"""
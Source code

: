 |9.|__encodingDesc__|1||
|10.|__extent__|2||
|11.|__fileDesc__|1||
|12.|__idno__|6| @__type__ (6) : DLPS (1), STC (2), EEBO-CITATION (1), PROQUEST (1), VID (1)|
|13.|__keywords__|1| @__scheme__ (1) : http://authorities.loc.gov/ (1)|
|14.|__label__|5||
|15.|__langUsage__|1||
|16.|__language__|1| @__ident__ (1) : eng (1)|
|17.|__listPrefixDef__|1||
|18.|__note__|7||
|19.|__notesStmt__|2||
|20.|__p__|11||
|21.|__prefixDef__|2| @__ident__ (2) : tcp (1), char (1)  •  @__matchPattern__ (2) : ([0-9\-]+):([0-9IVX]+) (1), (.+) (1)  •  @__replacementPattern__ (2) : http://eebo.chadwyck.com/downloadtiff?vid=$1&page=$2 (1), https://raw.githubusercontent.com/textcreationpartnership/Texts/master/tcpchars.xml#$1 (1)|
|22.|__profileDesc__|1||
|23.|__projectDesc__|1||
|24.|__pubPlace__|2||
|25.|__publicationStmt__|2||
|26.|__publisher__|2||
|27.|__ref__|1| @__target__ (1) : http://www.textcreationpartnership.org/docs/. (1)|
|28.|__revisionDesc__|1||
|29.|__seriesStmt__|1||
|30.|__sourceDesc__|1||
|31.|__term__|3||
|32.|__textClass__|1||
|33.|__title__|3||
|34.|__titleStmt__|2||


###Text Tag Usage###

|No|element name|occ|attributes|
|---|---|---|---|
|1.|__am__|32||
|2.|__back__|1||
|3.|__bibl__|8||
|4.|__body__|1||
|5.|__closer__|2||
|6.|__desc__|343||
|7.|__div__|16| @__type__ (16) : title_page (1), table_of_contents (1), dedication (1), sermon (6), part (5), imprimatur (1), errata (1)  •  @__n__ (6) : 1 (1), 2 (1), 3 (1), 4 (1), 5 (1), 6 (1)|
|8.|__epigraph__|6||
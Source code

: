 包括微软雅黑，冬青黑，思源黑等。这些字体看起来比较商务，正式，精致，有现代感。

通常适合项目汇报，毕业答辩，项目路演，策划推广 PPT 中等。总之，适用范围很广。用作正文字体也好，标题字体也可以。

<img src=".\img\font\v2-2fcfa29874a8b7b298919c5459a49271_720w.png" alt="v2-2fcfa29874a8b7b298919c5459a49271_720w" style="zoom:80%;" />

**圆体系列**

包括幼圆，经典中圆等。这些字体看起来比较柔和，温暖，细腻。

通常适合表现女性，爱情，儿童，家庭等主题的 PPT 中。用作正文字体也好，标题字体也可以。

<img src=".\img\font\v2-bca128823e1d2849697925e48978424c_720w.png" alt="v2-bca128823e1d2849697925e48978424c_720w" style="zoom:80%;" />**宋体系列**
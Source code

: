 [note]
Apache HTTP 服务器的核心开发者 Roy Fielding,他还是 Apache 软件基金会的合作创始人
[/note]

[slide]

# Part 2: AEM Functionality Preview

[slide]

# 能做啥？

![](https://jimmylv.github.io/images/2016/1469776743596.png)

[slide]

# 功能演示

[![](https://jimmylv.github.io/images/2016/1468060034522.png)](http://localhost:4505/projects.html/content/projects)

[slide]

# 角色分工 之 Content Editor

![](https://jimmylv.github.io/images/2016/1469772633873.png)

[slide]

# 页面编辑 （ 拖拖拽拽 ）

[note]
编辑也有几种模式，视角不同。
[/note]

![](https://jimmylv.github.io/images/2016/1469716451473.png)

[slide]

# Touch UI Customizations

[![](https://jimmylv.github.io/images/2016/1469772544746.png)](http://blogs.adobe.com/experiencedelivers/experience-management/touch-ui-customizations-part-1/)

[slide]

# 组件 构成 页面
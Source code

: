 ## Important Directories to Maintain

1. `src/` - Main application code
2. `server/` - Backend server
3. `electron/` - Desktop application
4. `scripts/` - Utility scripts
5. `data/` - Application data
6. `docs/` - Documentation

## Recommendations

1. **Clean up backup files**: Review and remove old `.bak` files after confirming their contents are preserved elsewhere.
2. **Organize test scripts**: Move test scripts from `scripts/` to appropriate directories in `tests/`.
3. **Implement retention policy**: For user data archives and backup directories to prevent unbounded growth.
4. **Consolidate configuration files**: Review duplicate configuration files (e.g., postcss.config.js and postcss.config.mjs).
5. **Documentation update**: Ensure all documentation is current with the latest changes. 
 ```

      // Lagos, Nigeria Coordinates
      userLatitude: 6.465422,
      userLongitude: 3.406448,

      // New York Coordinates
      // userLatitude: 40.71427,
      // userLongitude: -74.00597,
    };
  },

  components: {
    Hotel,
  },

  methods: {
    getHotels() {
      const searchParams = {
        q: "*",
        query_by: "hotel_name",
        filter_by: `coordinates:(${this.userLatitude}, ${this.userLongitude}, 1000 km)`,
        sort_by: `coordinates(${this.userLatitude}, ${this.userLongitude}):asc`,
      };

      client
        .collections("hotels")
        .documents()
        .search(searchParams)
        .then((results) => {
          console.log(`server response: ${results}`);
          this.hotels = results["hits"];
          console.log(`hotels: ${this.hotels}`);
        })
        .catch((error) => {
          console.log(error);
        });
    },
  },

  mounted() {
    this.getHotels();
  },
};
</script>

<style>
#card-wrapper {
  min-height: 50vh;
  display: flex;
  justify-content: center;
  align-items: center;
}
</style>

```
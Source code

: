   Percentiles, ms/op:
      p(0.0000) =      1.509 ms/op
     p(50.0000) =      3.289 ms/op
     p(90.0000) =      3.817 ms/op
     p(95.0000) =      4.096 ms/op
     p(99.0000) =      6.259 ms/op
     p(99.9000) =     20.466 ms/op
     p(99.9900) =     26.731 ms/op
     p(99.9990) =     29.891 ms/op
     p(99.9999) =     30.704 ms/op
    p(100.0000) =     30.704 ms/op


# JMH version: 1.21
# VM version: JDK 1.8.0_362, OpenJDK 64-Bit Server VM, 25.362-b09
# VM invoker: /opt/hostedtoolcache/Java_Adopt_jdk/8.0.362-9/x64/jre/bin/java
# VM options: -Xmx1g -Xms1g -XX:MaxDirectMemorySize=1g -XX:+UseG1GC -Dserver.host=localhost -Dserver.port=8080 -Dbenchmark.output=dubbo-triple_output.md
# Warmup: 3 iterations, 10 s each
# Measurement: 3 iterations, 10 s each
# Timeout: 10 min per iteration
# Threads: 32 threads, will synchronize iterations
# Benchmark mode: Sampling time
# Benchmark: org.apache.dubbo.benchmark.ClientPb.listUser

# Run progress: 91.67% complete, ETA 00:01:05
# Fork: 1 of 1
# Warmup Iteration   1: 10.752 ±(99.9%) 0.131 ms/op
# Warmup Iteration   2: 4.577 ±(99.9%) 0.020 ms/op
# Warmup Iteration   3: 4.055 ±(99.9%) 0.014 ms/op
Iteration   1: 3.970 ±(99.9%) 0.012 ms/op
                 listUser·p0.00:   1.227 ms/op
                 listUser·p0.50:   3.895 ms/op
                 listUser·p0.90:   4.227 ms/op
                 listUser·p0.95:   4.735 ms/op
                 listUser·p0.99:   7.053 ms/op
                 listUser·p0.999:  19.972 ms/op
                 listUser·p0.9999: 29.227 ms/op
"""
GOAL OF THE EXERCISE - Give a single number: the count of lines above that include the word "console".

SOLUTION TO THE PROBLEM - 3